[Start of Attachment]

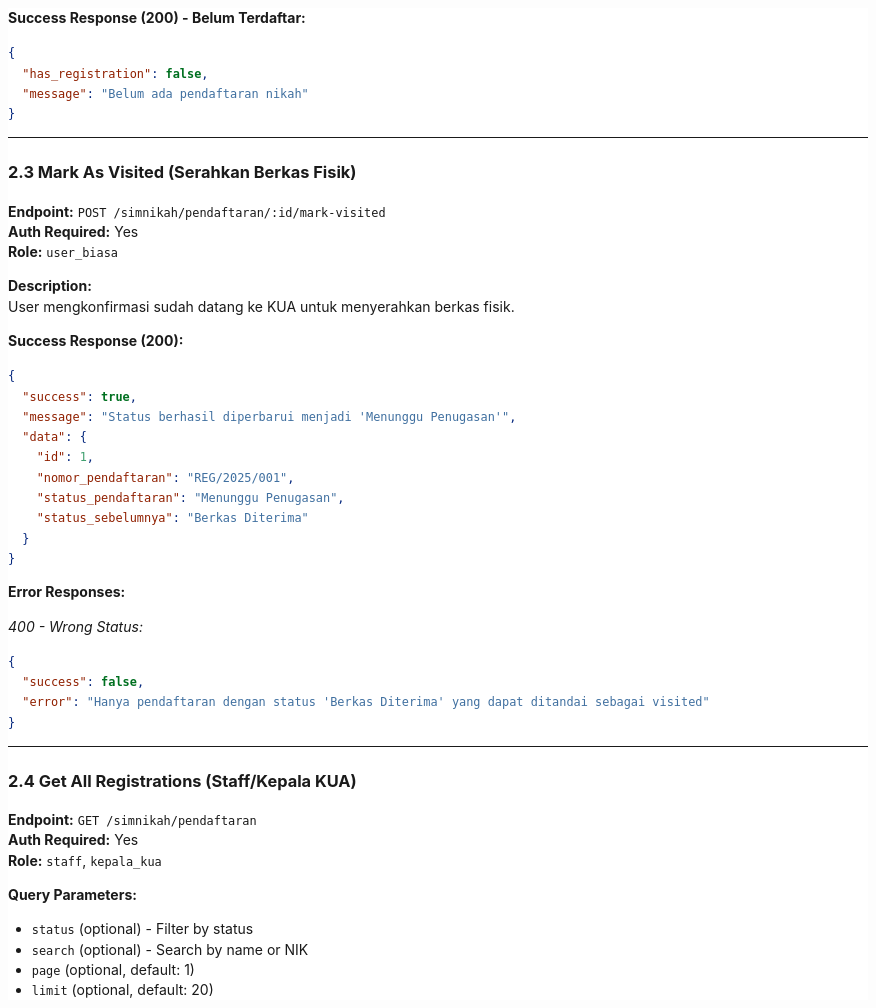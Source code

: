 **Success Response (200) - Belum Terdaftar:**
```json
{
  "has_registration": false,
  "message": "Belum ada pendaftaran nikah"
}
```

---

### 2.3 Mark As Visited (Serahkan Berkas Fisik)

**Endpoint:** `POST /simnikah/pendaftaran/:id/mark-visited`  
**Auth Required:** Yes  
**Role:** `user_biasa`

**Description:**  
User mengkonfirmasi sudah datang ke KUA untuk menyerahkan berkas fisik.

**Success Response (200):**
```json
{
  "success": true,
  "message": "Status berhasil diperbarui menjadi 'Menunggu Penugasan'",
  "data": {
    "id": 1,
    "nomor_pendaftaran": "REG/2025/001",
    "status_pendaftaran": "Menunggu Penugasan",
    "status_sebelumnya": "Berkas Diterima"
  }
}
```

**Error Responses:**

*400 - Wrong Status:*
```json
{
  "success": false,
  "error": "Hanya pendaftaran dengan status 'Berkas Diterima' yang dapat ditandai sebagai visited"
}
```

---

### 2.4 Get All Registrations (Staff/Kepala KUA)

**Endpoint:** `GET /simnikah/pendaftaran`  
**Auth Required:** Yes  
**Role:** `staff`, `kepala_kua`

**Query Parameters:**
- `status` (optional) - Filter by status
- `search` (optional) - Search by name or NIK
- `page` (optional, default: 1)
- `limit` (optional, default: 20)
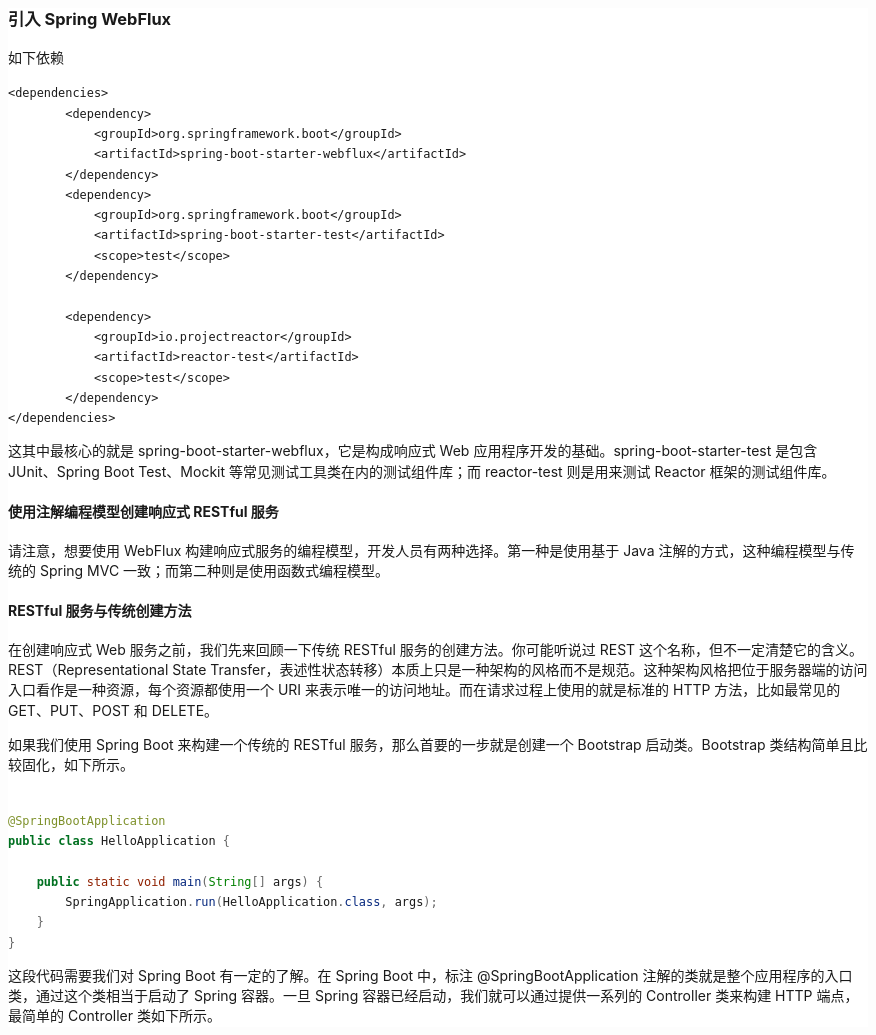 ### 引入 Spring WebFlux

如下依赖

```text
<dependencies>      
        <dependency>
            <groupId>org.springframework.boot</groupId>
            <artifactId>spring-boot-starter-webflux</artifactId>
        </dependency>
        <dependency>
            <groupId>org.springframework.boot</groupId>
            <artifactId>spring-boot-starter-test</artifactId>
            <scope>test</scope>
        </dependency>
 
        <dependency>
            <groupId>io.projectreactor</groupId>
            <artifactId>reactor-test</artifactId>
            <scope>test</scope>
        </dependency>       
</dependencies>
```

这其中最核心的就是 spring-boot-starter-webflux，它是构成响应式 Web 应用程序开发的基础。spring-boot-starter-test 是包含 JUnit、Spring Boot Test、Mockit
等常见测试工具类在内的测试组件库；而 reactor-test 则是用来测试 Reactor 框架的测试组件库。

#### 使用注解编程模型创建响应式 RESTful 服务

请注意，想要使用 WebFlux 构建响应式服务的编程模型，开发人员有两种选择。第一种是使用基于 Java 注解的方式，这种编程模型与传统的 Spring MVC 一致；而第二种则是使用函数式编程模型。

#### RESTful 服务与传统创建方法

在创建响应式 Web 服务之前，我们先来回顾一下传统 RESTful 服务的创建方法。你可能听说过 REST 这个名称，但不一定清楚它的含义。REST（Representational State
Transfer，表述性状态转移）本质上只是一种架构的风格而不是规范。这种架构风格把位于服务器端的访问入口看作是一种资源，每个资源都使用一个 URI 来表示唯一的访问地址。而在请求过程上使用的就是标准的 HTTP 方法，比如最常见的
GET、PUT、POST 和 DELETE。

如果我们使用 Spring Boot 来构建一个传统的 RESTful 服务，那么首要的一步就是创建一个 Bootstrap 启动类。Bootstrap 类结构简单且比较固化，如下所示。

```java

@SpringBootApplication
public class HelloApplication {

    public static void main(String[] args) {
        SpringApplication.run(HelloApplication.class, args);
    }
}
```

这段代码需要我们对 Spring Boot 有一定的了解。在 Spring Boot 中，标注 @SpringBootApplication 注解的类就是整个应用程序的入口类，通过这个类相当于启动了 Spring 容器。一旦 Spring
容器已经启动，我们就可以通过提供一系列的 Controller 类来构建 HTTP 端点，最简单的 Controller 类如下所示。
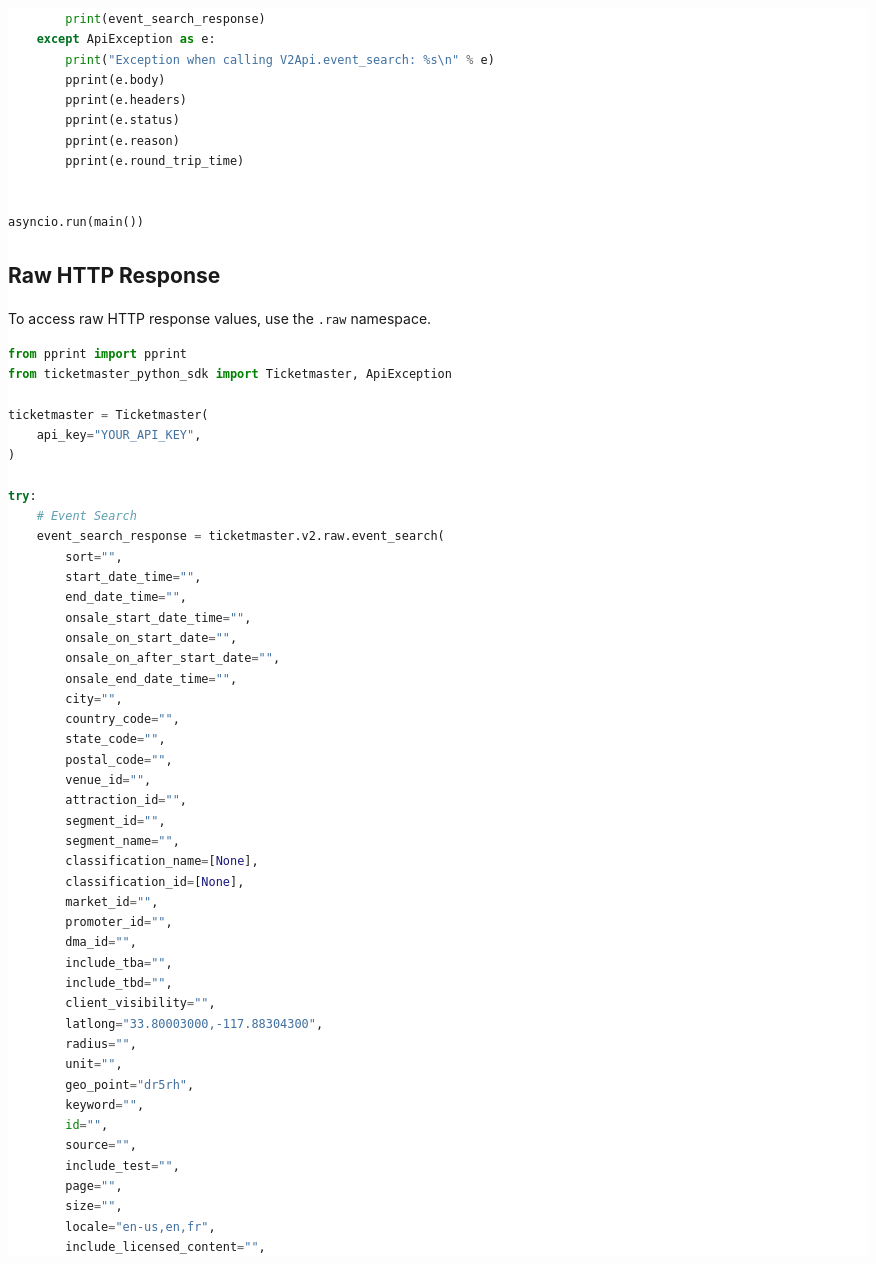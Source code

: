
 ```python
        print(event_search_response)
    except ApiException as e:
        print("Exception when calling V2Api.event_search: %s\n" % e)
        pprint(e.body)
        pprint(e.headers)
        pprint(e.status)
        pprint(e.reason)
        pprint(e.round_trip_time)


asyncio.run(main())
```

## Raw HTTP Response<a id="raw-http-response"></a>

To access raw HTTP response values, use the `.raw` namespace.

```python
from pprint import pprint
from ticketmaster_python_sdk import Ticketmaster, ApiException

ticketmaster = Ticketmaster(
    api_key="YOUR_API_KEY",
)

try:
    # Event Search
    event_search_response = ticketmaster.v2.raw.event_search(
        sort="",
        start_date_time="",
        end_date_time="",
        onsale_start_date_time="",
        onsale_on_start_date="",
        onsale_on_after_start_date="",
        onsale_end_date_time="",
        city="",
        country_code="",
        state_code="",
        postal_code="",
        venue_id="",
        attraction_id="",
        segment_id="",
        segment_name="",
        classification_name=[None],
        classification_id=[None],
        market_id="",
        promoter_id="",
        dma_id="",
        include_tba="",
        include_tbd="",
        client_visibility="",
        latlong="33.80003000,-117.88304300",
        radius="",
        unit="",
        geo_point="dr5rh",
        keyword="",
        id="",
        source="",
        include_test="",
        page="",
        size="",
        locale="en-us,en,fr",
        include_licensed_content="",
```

[End of Attachment]

**Brief**:
Each of the lines above should be transcribed exactly; no image is to be copied.

**Your response**:
Source code

: **Success Response (200) - Belum Terdaftar:**
```json
{
  "has_registration": false,
  "message": "Belum ada pendaftaran nikah"
}
```

---

### 2.3 Mark As Visited (Serahkan Berkas Fisik)

**Endpoint:** `POST /simnikah/pendaftaran/:id/mark-visited`  
**Auth Required:** Yes  
**Role:** `user_biasa`

**Description:**  
User mengkonfirmasi sudah datang ke KUA untuk menyerahkan berkas fisik.

**Success Response (200):**
```json
{
  "success": true,
  "message": "Status berhasil diperbarui menjadi 'Menunggu Penugasan'",
  "data": {
    "id": 1,
    "nomor_pendaftaran": "REG/2025/001",
    "status_pendaftaran": "Menunggu Penugasan",
    "status_sebelumnya": "Berkas Diterima"
  }
}
```

**Error Responses:**

*400 - Wrong Status:*
```json
{
  "success": false,
  "error": "Hanya pendaftaran dengan status 'Berkas Diterima' yang dapat ditandai sebagai visited"
}
```

---

### 2.4 Get All Registrations (Staff/Kepala KUA)

**Endpoint:** `GET /simnikah/pendaftaran`  
**Auth Required:** Yes  
**Role:** `staff`, `kepala_kua`

**Query Parameters:**
- `status` (optional) - Filter by status
- `search` (optional) - Search by name or NIK
- `page` (optional, default: 1)
- `limit` (optional, default: 20)
 ### 引入 Spring WebFlux

如下依赖

```text
<dependencies>      
        <dependency>
            <groupId>org.springframework.boot</groupId>
            <artifactId>spring-boot-starter-webflux</artifactId>
        </dependency>
        <dependency>
            <groupId>org.springframework.boot</groupId>
            <artifactId>spring-boot-starter-test</artifactId>
            <scope>test</scope>
        </dependency>
 
        <dependency>
            <groupId>io.projectreactor</groupId>
            <artifactId>reactor-test</artifactId>
            <scope>test</scope>
        </dependency>       
</dependencies>
```

这其中最核心的就是 spring-boot-starter-webflux，它是构成响应式 Web 应用程序开发的基础。spring-boot-starter-test 是包含 JUnit、Spring Boot Test、Mockit
等常见测试工具类在内的测试组件库；而 reactor-test 则是用来测试 Reactor 框架的测试组件库。

#### 使用注解编程模型创建响应式 RESTful 服务

请注意，想要使用 WebFlux 构建响应式服务的编程模型，开发人员有两种选择。第一种是使用基于 Java 注解的方式，这种编程模型与传统的 Spring MVC 一致；而第二种则是使用函数式编程模型。

#### RESTful 服务与传统创建方法

在创建响应式 Web 服务之前，我们先来回顾一下传统 RESTful 服务的创建方法。你可能听说过 REST 这个名称，但不一定清楚它的含义。REST（Representational State
Transfer，表述性状态转移）本质上只是一种架构的风格而不是规范。这种架构风格把位于服务器端的访问入口看作是一种资源，每个资源都使用一个 URI 来表示唯一的访问地址。而在请求过程上使用的就是标准的 HTTP 方法，比如最常见的
GET、PUT、POST 和 DELETE。

如果我们使用 Spring Boot 来构建一个传统的 RESTful 服务，那么首要的一步就是创建一个 Bootstrap 启动类。Bootstrap 类结构简单且比较固化，如下所示。

```java

@SpringBootApplication
public class HelloApplication {

    public static void main(String[] args) {
        SpringApplication.run(HelloApplication.class, args);
    }
}
```

这段代码需要我们对 Spring Boot 有一定的了解。在 Spring Boot 中，标注 @SpringBootApplication 注解的类就是整个应用程序的入口类，通过这个类相当于启动了 Spring 容器。一旦 Spring
容器已经启动，我们就可以通过提供一系列的 Controller 类来构建 HTTP 端点，最简单的 Controller 类如下所示。
Source code

:
 ```python
        print(event_search_response)
    except ApiException as e:
        print("Exception when calling V2Api.event_search: %s\n" % e)
        pprint(e.body)
        pprint(e.headers)
        pprint(e.status)
        pprint(e.reason)
        pprint(e.round_trip_time)


asyncio.run(main())
```

## Raw HTTP Response<a id="raw-http-response"></a>

To access raw HTTP response values, use the `.raw` namespace.

```python
from pprint import pprint
from ticketmaster_python_sdk import Ticketmaster, ApiException

ticketmaster = Ticketmaster(
    api_key="YOUR_API_KEY",
)

try:
    # Event Search
    event_search_response = ticketmaster.v2.raw.event_search(
        sort="",
        start_date_time="",
        end_date_time="",
        onsale_start_date_time="",
        onsale_on_start_date="",
        onsale_on_after_start_date="",
        onsale_end_date_time="",
        city="",
        country_code="",
        state_code="",
        postal_code="",
        venue_id="",
        attraction_id="",
        segment_id="",
        segment_name="",
        classification_name=[None],
        classification_id=[None],
        market_id="",
        promoter_id="",
        dma_id="",
        include_tba="",
        include_tbd="",
        client_visibility="",
        latlong="33.80003000,-117.88304300",
        radius="",
        unit="",
        geo_point="dr5rh",
        keyword="",
        id="",
        source="",
        include_test="",
        page="",
        size="",
        locale="en-us,en,fr",
        include_licensed_content="",
```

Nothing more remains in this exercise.